* _ASSIGNMENT_
Please copy each line from the entries that contains the string "small".

-- WORKING DATA follows --

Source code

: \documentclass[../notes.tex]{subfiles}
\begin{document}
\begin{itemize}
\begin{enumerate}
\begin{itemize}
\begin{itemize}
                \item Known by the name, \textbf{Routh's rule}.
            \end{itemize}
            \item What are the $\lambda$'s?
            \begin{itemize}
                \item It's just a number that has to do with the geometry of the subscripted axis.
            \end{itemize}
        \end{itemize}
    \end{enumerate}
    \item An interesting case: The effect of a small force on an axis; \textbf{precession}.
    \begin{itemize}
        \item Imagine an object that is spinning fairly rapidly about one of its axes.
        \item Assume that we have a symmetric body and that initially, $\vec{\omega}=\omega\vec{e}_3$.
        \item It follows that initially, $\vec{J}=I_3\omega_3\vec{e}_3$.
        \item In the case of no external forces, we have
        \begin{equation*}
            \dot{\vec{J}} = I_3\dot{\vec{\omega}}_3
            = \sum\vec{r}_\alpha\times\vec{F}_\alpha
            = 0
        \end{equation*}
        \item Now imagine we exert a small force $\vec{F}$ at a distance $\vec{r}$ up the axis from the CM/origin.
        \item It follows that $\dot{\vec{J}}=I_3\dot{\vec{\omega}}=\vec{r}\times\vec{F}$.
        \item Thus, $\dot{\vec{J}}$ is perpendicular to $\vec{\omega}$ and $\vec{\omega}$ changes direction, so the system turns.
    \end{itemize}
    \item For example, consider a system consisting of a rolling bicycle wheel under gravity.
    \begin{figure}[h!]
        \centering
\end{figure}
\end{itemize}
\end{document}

-- WORKING DATA concluded --

* _EXPECTED OUTPUT_
    \item An interesting case: The effect of a small force on an axis; \textbf{precession}.
        \item Now imagine we exert a small force $\vec{F}$ at a distance $\vec{r}$ up the axis from the CM/origin.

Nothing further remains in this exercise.